Older, wiser, less pimply

For eight years, the Yukon-based Peters Drury jazz trio toured Canada and the United States.

Now, two years after they parted ways, the trio has returned to mount a one-night-only performance at the Yukon Arts Centre.

Each audience member will receive a CD of trio bootlegs, as well as a sampling of the three artists’ newest projects.

Come Eat a Cat, the Yukon’s newest quartet of folksy young string players, will kick off the evening. Sweet Georgia Brown never sounded so smooth.

All concert proceeds benefit Yukon Learn’s literacy programs.

Friday at 8 p.m. at the Yukon Arts Centre.


Coasters Comedy Night doesn’t suck anymore

New hosts, new set-up, new comics; the glory days of Coaster’s Comedy Night have returned.

Want to hear 40-minute-plus monologues about petty personal problems? Too bad, because you’ll only be getting real jokes, real stories and genuine hilarity.

Catch a new generation of mirth this Wednesday. Fun for the whole over-19 family.

10 p.m. Wednesday at Coasters.


Can you yell ‘movie’ in a crowded firehouse?

A lone, nameless hero enters a town held hostage by bandits. Holding allegiance to nobody, the hero brings swift and brutal justice to the tyranny he surveys.

So goes the plot of countless American westerns.

However, as with Super Mario, hibachis and other mainstays of American culture, the Man With No Name archetype had its origins in Japan.

In 1961, legendary Japanese director Akira Kurosawa released Yojimbo—the tale of a nameless, masterless samurai (a ‘ronin’) who arrives in a town divided by two criminal gangs.

Cunningly playing the gangs against one another, the ronin brings peace to the town and ample scenes of sword-slashing violence to the movie-going public.

Co-presented with the Japanese Canadian Association of Yukon.

Sunday, at 8 p.m. at the Old Fire Hall.


When commodities go artisanal

Paper, the oft-scorned technological laggard of our increasingly digitized society, can actually be quite beautiful.

Papercrafters have a surprising array of skills at their fingertips.

At an upcoming workshop series, learn them all, from manila hemp to cotton to oriental fibres.

You will soon be such a connoisseur of high-grade paper that the low-grade newsprint you now hold will stun you with its hideousness.

No experience necessary.

Friday 6 to 9 p.m., Saturday and Sunday from 10 a.m. to 4 p.m. at Arts Underground.

Fun fact: Paper inscribed with the visages of dead prime ministers can be exchanged for goods and services.

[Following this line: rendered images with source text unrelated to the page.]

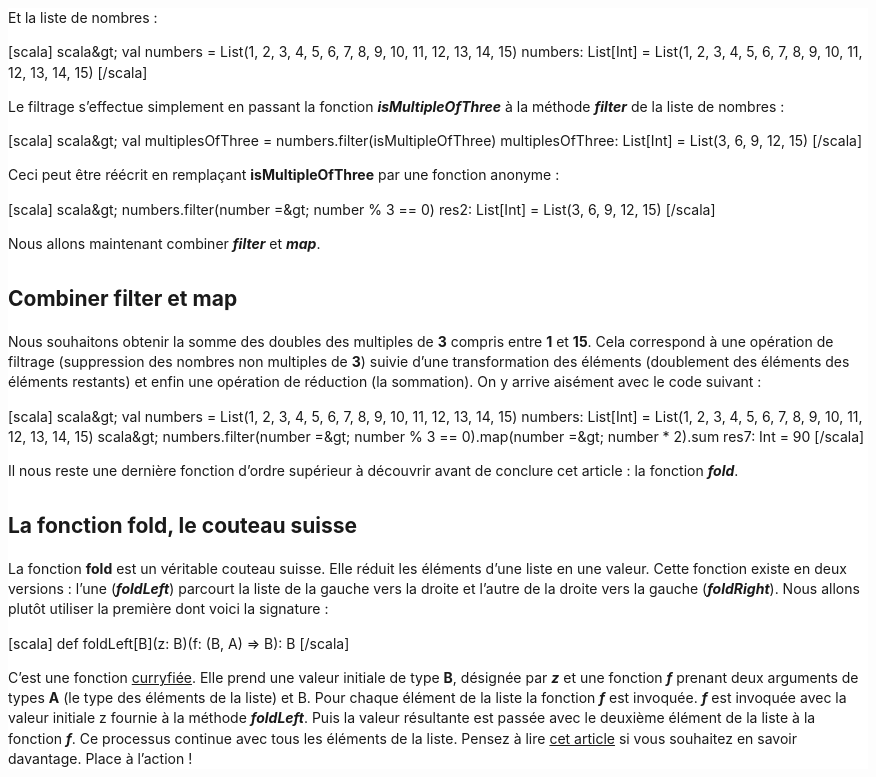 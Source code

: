 Et la liste de nombres :

[scala]
scala&amp;gt; val numbers = List(1, 2, 3, 4, 5, 6, 7, 8, 9, 10, 11, 12, 13, 14, 15)
numbers: List[Int] = List(1, 2, 3, 4, 5, 6, 7, 8, 9, 10, 11, 12, 13, 14, 15)
[/scala]

Le filtrage s’effectue simplement en passant la fonction <strong><em>isMultipleOfThree</em></strong> à la méthode <strong><em>filter</em></strong> de la liste de nombres :

[scala]
scala&amp;gt; val multiplesOfThree = numbers.filter(isMultipleOfThree)
multiplesOfThree: List[Int] = List(3, 6, 9, 12, 15)
[/scala]

Ceci peut être réécrit en remplaçant <strong>isMultipleOfThree</strong> par une fonction anonyme :

[scala]
scala&amp;gt; numbers.filter(number =&amp;gt; number % 3 == 0)
res2: List[Int] = List(3, 6, 9, 12, 15)
[/scala]

Nous allons maintenant combiner <strong><em>filter</em></strong> et <strong><em>map</em></strong>.
<h2>Combiner filter et map</h2>
Nous souhaitons obtenir la somme des doubles des multiples de <strong>3</strong> compris entre <strong>1</strong> et <strong>15</strong>. Cela correspond à une opération de filtrage (suppression des nombres non multiples de <strong>3</strong>) suivie d’une transformation des éléments (doublement des éléments des éléments restants) et enfin une opération de réduction (la sommation). On y arrive aisément avec le code suivant :

[scala]
scala&amp;gt; val numbers = List(1, 2, 3, 4, 5, 6, 7, 8, 9, 10, 11, 12, 13, 14, 15)
numbers: List[Int] = List(1, 2, 3, 4, 5, 6, 7, 8, 9, 10, 11, 12, 13, 14, 15)
scala&amp;gt; numbers.filter(number =&amp;gt; number % 3 == 0).map(number =&amp;gt; number * 2).sum
res7: Int = 90
[/scala]

Il nous reste une dernière fonction d’ordre supérieur à découvrir avant de conclure cet article : la fonction <strong><em>fold</em></strong>.
<h2>La fonction fold, le couteau suisse</h2>
La fonction <strong>fold</strong> est un véritable couteau suisse. Elle réduit les éléments d’une liste en une valeur. Cette fonction existe en deux versions : l’une (<strong><em>foldLeft</em></strong>) parcourt la liste de la gauche vers la droite et l’autre de la droite vers la gauche (<strong><em>foldRight</em></strong>). Nous allons plutôt utiliser la première dont voici la signature :

[scala]
def foldLeft[B](z: B)(f: (B, A) ⇒ B): B
[/scala]

C’est une fonction <a href="http://fr.wikipedia.org/wiki/Curryfication">curryfiée</a>. Elle prend une valeur initiale de type <strong>B</strong>, désignée par <strong><em>z</em></strong> et une fonction <strong><em>f</em></strong> prenant deux arguments de types <strong>A</strong> (le type des éléments de la liste) et B. Pour chaque élément de la liste la fonction <strong><em>f</em></strong> est invoquée. <strong><em>f</em></strong> est invoquée avec la valeur initiale z fournie à la méthode <strong><em>foldLeft</em></strong>. Puis la valeur résultante est passée avec le deuxième élément de la liste à la fonction <strong><em>f</em></strong>. Ce processus continue avec tous les éléments de la liste. Pensez à lire <a href="http://www.arolla.fr/blog/2011/10/listes-scala-methodes-foldleft-et-foldright/">cet article</a> si vous souhaitez en savoir davantage. Place à l’action !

Buy a pressure cooker, help Rover

Historically, Whitehorse garage sales are dismal affairs: a 20-minute drive to an address on the outskirts of Copper Ridge will typically yield only a pair of greasy vases and a scratched Loverboy LP.

This weekend, shelve your crippling yard sale disillusionment and motor on down to the Mae Bachur Animal Shelter.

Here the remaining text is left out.